Falando em surrealismo do cotidiado, registrei a prova da minha incapacidade de ler coisas. Ou talvez do meu analfabetismo. Várias vezes incorri no erro de colocar adoçante na batata frita. É simples: as marcas de pozinhos têm, em geral, três tamanhos. Um, mais esticado e maior, destinado a qguardar açucar. Os outros dois, com formatos próximos a um quadrado, menores, guardam adoçante e sal. Mas são embalagens quase do mesmo tamanho e quase das mesmas cores.



Aposto que outros tiveram experiências semelhantes, causadas pelo sarcasmo dos fabricantes de saquinhos que gostam de debochar dos pobres consumidores incautos. (ou pelo excesso de chope).

Por um mundo sem enganação! Pelo fim da exploração do homem pelo homem! Pelo fim da exploração do homem pela mulher! Pela diferenciação clara dos saquinhos de sal e adoçante!

Tendo dito, até!


(Registre-se que a punjante economia fluminense é incapaz de produzir sal. Importa-se da metrópole)

terça-feira, 9 de junho de 2009

Cariocas em São Paulo

Camaradas,

Vi hoje uma foto muito curiosa. Eu fico feliz com a integração entre as duas maiores cidades do País e aguardo ansioso a construção do Trem-Bala. Mas o choque de culturas é evidente: quando um carioca chega em São Paulo, acha que pode estacionar na calçada, como faz no Rio...



Tendo dito, até!

sábado, 6 de junho de 2009

Viradão Culturalzão

Camaradas,

O Rio tem uma grande quantidade de peculiaridades. Uma delas é a necessidade de usar aumentativos. Todos os times de futebol locais são referenciados em sua versão grandona: mengão, fluzão, vascão e fogão. Todas as iniciativas divertidas que outras cidades experimentaram, quando são introduzidas aqui também recebem tratamento aumentativo.

A “Restaurant Week”, uma semana que alguns restaurantes bacanudos preparam menus especiais a preços convidativos que acontece em diversas cidades do mundo, no Rio dura duas semanas.


Notem a beleza, antiguidade e tamanho da geladeira do tradicional Bar Brasil, na Lapa



O “comida di buteco”, competição entre quitutes dos bares tradicionais de Belo Horizonte, que em São Paulo recebeu o nome do patrocionador de “Boteco Bohemia”, em geral dura cerca de quinze dias. No Rio, dura um mês.

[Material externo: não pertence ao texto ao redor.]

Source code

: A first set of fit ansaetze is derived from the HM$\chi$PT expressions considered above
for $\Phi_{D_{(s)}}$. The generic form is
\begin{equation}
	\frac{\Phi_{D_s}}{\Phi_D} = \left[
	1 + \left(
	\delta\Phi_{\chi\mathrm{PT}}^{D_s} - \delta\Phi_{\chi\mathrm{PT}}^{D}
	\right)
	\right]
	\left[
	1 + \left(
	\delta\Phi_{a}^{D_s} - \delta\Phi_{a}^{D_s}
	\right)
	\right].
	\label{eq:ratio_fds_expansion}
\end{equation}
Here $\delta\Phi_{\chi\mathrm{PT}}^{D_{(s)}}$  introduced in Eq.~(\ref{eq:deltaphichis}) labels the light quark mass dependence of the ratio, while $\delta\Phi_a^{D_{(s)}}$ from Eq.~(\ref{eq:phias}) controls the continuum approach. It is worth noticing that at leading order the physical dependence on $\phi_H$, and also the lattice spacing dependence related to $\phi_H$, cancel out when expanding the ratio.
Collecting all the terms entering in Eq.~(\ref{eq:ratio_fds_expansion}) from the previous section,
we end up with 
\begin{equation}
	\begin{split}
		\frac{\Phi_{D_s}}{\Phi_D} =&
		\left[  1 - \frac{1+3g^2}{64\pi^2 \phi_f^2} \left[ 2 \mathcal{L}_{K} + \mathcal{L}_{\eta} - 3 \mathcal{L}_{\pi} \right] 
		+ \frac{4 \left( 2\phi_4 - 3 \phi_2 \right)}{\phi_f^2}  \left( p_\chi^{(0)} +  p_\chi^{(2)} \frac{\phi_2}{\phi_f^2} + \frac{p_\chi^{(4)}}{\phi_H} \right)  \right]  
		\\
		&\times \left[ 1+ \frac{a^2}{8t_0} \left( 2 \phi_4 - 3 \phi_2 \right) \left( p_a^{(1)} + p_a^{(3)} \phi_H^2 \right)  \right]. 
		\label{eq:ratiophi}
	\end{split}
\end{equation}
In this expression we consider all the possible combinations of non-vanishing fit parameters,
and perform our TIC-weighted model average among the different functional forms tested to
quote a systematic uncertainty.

A última novidade é a introdução da “Virada Cultural”, celebração de um monte de atividades culturais espalhadas pela cidade durante uma noite, que faz um sucesso tremendo em São Paulo e no interior daquele estado. No Rio, a virada na verdade são duas. Começa na sexta e termina no domingo.

Nunca é demais lembrar que o carnaval por aqui dura umas cinqüenta semanas por ano...

Tendo dito, até!

Por sugestão do amigo leitor, aí vai o detalhe da geladeira, e seu motor adaptado (no começo, usava-se barras de gelo)

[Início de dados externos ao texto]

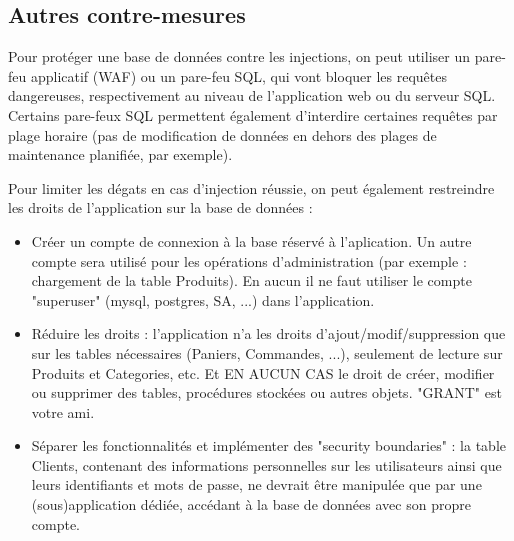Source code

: \subsection{Autres contre-mesures}\label{vulnerabilites:web:sqli:countermeasures:others}

Pour protéger une base de données contre les injections, on peut utiliser un pare-feu applicatif (WAF) ou un pare-feu SQL, qui vont bloquer les requêtes dangereuses, respectivement au niveau de l'application web ou du serveur SQL. Certains pare-feux SQL permettent également d'interdire certaines requêtes par plage horaire (pas de modification de données en dehors des plages de maintenance planifiée, par exemple).

\begin{tabbing}
\end{tabbing}
Pour limiter les dégats en cas d'injection réussie, on peut également restreindre les droits de l'application sur la base de données :
\begin{tabbing}
\end{tabbing}
\begin{itemize}
\item Créer un compte de connexion à la base réservé à l'aplication. Un autre compte sera utilisé pour les opérations d'administration (par exemple : chargement de la table Produits). En aucun il ne faut utiliser le compte "superuser" (mysql, postgres, SA, ...) dans l'application.
\item Réduire les droits : l'application n'a les droits d'ajout/modif/suppression que sur les tables nécessaires (Paniers, Commandes, ...), seulement de lecture sur Produits et Categories, etc. Et EN AUCUN CAS le droit de créer, modifier ou supprimer des tables, procédures stockées ou autres objets. "GRANT" est votre ami.
\item Séparer les fonctionnalités et implémenter des "security boundaries" : la table Clients, contenant des informations personnelles sur les utilisateurs ainsi que leurs identifiants et mots de passe, ne devrait être manipulée que par une (sous)application dédiée, accédant à la base de données avec son propre compte.
\end{itemize}

\endinput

sexta-feira, 6 de março de 2009

Ode à Felicidade



Camaradas,

É com grande satisfação que repasso a notícia que vi no Globo, jornalzinho local do balneário decadente: Chico e Alaíde estão de volta, com chope e bobozinhos (além de outros quitutes).

Estou tão feliz que não tenho palavras. Infelizmente vou demorar uns dias pra conferir pessoalmente, mas fica aqui a direção: “Chico e Alaíde”, Av.a Bartolomeu Mitre com a Rua Dias Ferreira. Tel 21 2512-0028.

Tendo dito, até!

terça-feira, 17 de fevereiro de 2009

A primeira noite de um homem



Camaradas,

Há poucas coisas tão emocionantes como a primeira noite. É um teste. É como um ritual de iniciação a uma nova vida. A primeira noite em um novo lar é especialmente importante. É o teste final para a aprovação (ou não) de um longo processo de escolhas, que inicia-se no mercado imobiliário e segue pelas lojas de móveis e colchões.

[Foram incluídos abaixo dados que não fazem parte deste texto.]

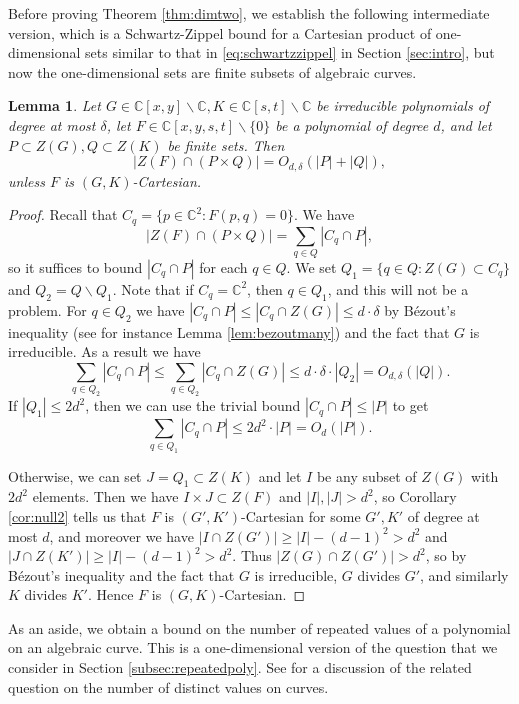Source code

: \documentclass{daj}
\newtheorem{lemma}[theorem]{Lemma}
\theoremstyle{definition}
\newcommand{\C}{\mathbb C}
\begin{document}
Before proving Theorem \ref{thm:dimtwo}, we establish the following intermediate version, which is a Schwartz-Zippel bound for a Cartesian product of one-dimensional sets similar to that in \eqref{eq:schwartzzippel} in Section \ref{sec:intro}, but now the one-dimensional sets are finite subsets of algebraic curves.

\begin{lemma}
\label{lem:curvecurve}
Let $G\in \C[x,y]\backslash\C, K\in \C[s,t]\backslash\C$ be irreducible polynomials of degree at most $\delta$, 
let $F\in \C[x,y,s,t]\backslash \{0\}$ be a polynomial of degree $d$, 
and let $P\subset Z(G),Q\subset Z(K)$ be finite sets.
Then
\[|Z(F)\cap (P\times Q)| = O_{d,\delta}(|P|+|Q|),\]
unless $F$ is $(G,K)$-Cartesian.
\end{lemma}
\begin{proof}
Recall that $C_q=\{p\in \C^2:F(p,q)=0\}$.
We have
\[|Z(F)\cap (P\times Q)| = \sum_{q \in Q} |C_q\cap P|,\]
so it suffices to bound $|C_q \cap P|$ for each $q\in Q$. 
We set $Q_1 = \{q\in Q: Z(G)\subset C_q\}$ and $Q_2 = Q\backslash Q_1$.
Note that if $C_q = \C^2$, then $q\in Q_1$, and this will not be a problem.
For $q \in Q_2$ we have $|C_q\cap P|\leq |C_q \cap Z(G)|\leq d\cdot \delta$ by B\'{e}zout's inequality (see for instance Lemma \ref{lem:bezoutmany}) and the fact that $G$ is irreducible.
As a result we have 
\[\sum_{q \in Q_2} |C_q \cap P|\le \sum_{q \in Q_2} |C_q\cap Z(G)| \le d\cdot \delta\cdot |Q_2|  = O_{d,\delta}(|Q|).\]
If $|Q_1|\leq 2d^2$, then we can use the trivial bound $|C_q\cap P|\leq |P|$ to get 
\[\sum_{q \in Q_1} |C_q\cap  P| \le 2d^2\cdot |P| = O_d(|P|).\]

Otherwise, we can set $J=Q_1\subset Z(K)$ and let $I$ be any subset of $Z(G)$ with $2d^2$ elements.
Then we have $I\times J\subset Z(F)$ and $|I|,|J|>d^2$, so Corollary \ref{cor:null2} tells us that $F$ is $(G',K')$-Cartesian for some $G',K'$ of degree at most $d$, 
and moreover we have $|I\cap Z(G')|\ge |I|-(d-1)^2 > d^2$ and 
$|J\cap Z(K')|\ge|I|-(d-1)^2 > d^2$.
Thus $|Z(G)\cap Z(G')|>d^2$, 
so by B\'ezout's inequality and the fact that $G$ is irreducible, $G$ divides $G'$, and similarly $K$ divides $K'$.
Hence $F$ is $(G,K)$-Cartesian.
\end{proof}

As an aside, we obtain a bound on the number of repeated values of a polynomial on an algebraic curve.
This is a one-dimensional version of the question that we consider in Section \ref{subsec:repeatedpoly}.
See \cite{VZ} for a discussion of the related question on the number of distinct values on curves.
\end{document}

Finalmente instalado (mais uma vez e, quem sabe, de maneira algo definitiva) na cidade maravilhosa, passei minha primeira noite no novo lar. Água quente ainda é uma novidade. Não se pode confiar nos serviços públicos cariocas. Ar condicionado, por outro lado, é um desejo futuro ainda distante. Por isso, sou obrigado a dormir com as janelas escancaradas. Tem seu lado voyer, admito.

Mas tem também seus encantos. Ontem, a lua minguante me acompanhou, desde seu nascer até sumir no horizonte da janela. Um sinal, um aceno de carinho, de uma cidade linda por natureza (e talvez só por ela) a um migrante insistente.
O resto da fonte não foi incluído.